In a recent private letter ruling, PLR 201029003 (released July 23), the Internal Revenue Service approved a university's tuition reduction plan which consisted of an arrangement ("Plan A") pursuant to which spouses, children and other dependents of all university employees were eligible for 100% tuition reduction at the university, if admitted, and an arrangement ("Plan B") that was limited to spouses, children and other dependents of tenured faculty, associate professors, assistant professors, members of the university administrative council, other administrative officers and certain upper-level management employees and other employees who would qualify for a tuition benefit if they attended other colleges and universities equal to 50% of tuition charged at any other higher-educational institution.

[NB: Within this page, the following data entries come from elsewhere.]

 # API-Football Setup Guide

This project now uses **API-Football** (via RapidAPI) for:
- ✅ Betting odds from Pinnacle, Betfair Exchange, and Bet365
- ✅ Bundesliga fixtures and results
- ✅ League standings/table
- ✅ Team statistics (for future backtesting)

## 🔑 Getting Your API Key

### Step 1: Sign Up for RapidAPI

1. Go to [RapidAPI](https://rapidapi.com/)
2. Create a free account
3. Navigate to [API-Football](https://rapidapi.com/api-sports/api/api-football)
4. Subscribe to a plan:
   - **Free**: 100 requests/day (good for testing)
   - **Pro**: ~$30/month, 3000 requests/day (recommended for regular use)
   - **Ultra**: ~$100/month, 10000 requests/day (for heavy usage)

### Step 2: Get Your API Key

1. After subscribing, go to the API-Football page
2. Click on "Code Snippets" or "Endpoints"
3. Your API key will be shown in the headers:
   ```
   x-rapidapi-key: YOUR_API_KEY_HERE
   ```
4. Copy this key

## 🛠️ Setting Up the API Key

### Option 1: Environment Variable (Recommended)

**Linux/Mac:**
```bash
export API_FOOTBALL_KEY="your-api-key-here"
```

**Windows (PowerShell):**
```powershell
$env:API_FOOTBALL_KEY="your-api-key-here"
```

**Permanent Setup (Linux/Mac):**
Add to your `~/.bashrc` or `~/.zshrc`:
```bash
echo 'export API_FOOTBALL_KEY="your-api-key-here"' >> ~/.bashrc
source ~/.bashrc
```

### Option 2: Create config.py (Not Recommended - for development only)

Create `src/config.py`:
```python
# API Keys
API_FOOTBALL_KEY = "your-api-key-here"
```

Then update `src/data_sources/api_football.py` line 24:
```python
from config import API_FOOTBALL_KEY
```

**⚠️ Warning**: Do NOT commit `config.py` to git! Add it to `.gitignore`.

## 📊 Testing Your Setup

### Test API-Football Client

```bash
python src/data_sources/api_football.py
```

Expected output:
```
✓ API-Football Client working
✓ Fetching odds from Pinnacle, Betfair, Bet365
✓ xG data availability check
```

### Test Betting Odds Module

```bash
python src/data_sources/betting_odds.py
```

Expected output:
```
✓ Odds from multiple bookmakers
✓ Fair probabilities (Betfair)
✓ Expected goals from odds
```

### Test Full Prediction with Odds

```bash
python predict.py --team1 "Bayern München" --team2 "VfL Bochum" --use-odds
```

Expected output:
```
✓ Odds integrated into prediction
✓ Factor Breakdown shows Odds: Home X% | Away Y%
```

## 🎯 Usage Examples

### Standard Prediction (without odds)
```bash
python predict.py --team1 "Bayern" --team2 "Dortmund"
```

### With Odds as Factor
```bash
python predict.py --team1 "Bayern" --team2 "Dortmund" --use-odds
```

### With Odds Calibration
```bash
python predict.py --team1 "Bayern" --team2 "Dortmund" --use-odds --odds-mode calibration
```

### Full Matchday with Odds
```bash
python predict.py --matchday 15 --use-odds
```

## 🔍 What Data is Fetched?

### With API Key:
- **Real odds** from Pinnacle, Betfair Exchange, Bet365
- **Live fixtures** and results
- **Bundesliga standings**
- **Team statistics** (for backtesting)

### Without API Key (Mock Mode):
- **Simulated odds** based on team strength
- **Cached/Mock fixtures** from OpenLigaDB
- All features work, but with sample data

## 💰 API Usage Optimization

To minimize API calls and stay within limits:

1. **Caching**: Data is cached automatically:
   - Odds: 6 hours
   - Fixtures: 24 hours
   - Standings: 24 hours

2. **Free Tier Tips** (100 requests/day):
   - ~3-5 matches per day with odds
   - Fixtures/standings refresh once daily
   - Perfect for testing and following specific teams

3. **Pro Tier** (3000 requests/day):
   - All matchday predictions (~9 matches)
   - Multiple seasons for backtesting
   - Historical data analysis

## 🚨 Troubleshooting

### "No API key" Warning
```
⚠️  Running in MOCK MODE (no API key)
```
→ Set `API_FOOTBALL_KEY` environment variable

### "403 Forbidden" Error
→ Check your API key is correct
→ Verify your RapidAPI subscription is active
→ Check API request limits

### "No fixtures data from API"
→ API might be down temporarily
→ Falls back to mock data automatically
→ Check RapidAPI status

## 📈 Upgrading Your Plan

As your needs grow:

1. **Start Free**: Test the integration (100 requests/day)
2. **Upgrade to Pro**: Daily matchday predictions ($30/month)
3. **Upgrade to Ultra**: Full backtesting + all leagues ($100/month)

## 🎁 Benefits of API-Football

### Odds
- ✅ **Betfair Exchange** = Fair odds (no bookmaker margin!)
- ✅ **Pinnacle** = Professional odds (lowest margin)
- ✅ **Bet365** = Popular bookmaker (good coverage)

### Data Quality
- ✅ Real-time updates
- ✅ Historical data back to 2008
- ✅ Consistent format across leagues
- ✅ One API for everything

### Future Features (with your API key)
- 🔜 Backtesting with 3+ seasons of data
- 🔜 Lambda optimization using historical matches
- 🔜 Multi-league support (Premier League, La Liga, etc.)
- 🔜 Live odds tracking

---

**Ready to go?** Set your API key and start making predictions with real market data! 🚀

Under Section 117(d)(3) of the Internal Revenue Code, a qualified tuition reduction is excludible from the gross income of a highly compensated employee only if the reduction is made available on a nondiscriminatory basis. To be nondiscriminatory, the benefit must be made available on substantially the same terms to each member of a group of employees that has been defined under a reasonable classification which does not discriminate in favor of highly compensated employees. The ratio of non-highly compensated employees to highly compensated employees at the university which obtained the private letter ruling that were eligible to participate in Plan B was below the "unsafe harbor percentage" applied for tax-qualified retirement plan purposes. Nonetheless, the IRS rules that Plan B was not discriminatory because it was part of an overall tuition reduction arrangement pursuant to which Plan A was available to a broad cross section of employees (although providing no benefit for attendance at other colleges and universities) and that the classification applied for eligibility for Plan B appeared to be grounded in bona fide business and educational considerations not related to compensation. There was no identification of these bona fide business and educational considerations.

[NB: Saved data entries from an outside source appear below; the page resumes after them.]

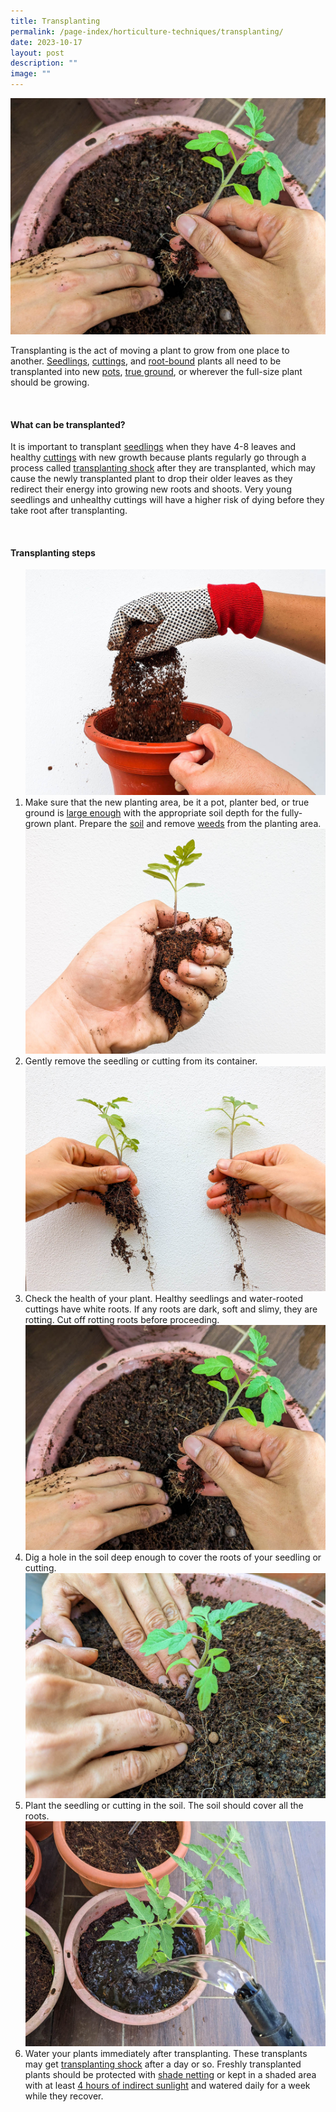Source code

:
 ```yaml
---
title: Transplanting
permalink: /page-index/horticulture-techniques/transplanting/
date: 2023-10-17
layout: post
description: ""
image: ""
---
```

<section>
			<img title="A gardener digging a hole in the larger pot to plant a tomato seedling. Photo by Jacqueline Chua." src="/images/Horti%20techniques/transplants_tomato%20(3)_jacquelinechua.jpg">
	<p>Transplanting is the act of moving a plant to grow from one place to another. <a href="/page-index/horticulture-techniques/propagating-by-seed/">Seedlings</a>, <a href="/page-index/horticulture-techniques/propagating-by-cuttings/">cuttings</a>, and <a href="/page-index/plant-problems/root-bound/">root-bound</a> plants all need to be transplanted into new <a href="/page-index/horticulture-techniques/planting-in-containers/">pots</a>, <a href="/page-index/horticulture-techniques/true-ground/">true ground</a>, or wherever the full-size plant should be growing. </p>
	<br>
</section>
<section>
<h4>What can be transplanted?</h4>
<p>It is important to transplant <a href="/page-index/horticulture-techniques/propagating-by-seed/">seedlings</a> when they have 4-8 leaves and healthy <a href="/page-index/horticulture-techniques/propagating-by-cuttings/">cuttings</a> with new growth because plants regularly go through a process called <a href="/page-index/plant-problems/transplanting-shock/">transplanting shock</a> after they are transplanted, which may cause the newly transplanted plant to drop their older leaves as they redirect their energy into growing new roots and shoots. Very young seedlings and unhealthy cuttings will have a higher risk of dying before they take root after transplanting.</p>
	<br>
<section>
	<h4>Transplanting steps</h4>
	<ol>
		<img title="A gardener preparing a large pot for transplanting tomato seedlings. Photo by NParks." src="/images/Horti%20techniques/Soil_Mixing_JacChua.jpg">
		 <li>Make sure that the new planting area, be it a pot, planter bed, or true ground is <a href="/page-index/horticulture-techniques/plant-spacing/">large enough</a> with the appropriate soil depth for the fully-grown plant. Prepare the  <a href="/page-index/horticulture-techniques/soil/">soil</a> and remove <a href="/page-index/horticulture-techniques/weeding/">weeds</a> from the planting area.</li> 
				<img title="A tomato seedling ready for transplanting. Photo by Jacqueline Chua" src="/images/Horti%20techniques/tomatotransplanting%20(2)_jacquelinechua.jpg">
			 <li>Gently remove the seedling or cutting from its container.</li>
		<img title="Tomato seedlings with plenty of white, healthy roots. Photo by Jacqueline Chua." src="/images/Horti%20techniques/transplants_tomato%20(2)_jacquelinechua.jpg">
		 <li>Check the health of your plant. Healthy seedlings and water-rooted cuttings have white roots. If any roots are dark, soft and slimy, they are rotting. Cut off rotting roots before proceeding.</li>
		<img title="A gardener digging a hole in the larger pot to plant a tomato seedling. Photo by Jacqueline Chua." src="/images/Horti%20techniques/transplants_tomato%20(3)_jacquelinechua.jpg">
		<li>Dig a hole in the soil deep enough to cover the roots of your seedling or cutting.</li>
					<img title="A gardener gently pushing down on the soil around a seedling to keep it upright. Photo by Jacqueline Chua." src="/images/Horti%20techniques/transplants_tomato%20(1)_jacquelinechua.jpg">
		 <li>Plant the seedling or cutting in the soil. The soil should cover all the roots. </li>
		<img title="Watering seedlings daily after transplanting. Photo by Jacqueline Chua." src="/images/Horti%20techniques/watering%20(1)_jacquelinechua.jpg">
		<li>Water your plants immediately after transplanting. These transplants may get <a href="/page-index/plant-problems/transplanting-shock">transplanting shock</a> after a day or so. Freshly transplanted plants should be protected with <a href="/page-index/hardscapes/netting/">shade netting</a> or kept in a shaded area with at least <a href="/page-index/horticulture-techniques/gauging-light/">4 hours of indirect sunlight</a> and watered daily for a week while they recover.<p></p>
</li></ol></section></section>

This private letter ruling appears to differ in analysis and conclusions from PLR 9041085 in which the university in question had three tuition reduction plans. The first two plans were limited to officers, faculty and senior administrative staff and the third plan was available to all employees. Participation of non-highly compensated employees in the first two plans was well below the "unsafe harbor percentage" applied for tax-qualified retirement plan purposes, and the IRS ruled that both plans were discriminatory without consideration or comment on the fact that there was another tuition reduction plan for which all employees were eligible. The classification of employees eligible to participate in the two discriminatory plans (officers, faculty and senior administrative staff) appears to be very similar to the classification of employees (tenured faculty, associate professors, assistant professors, members of the university administrative council, other administrative officers and certain upper-level management employees and other employees) eligible to participate in Plan B in PLR 201029003.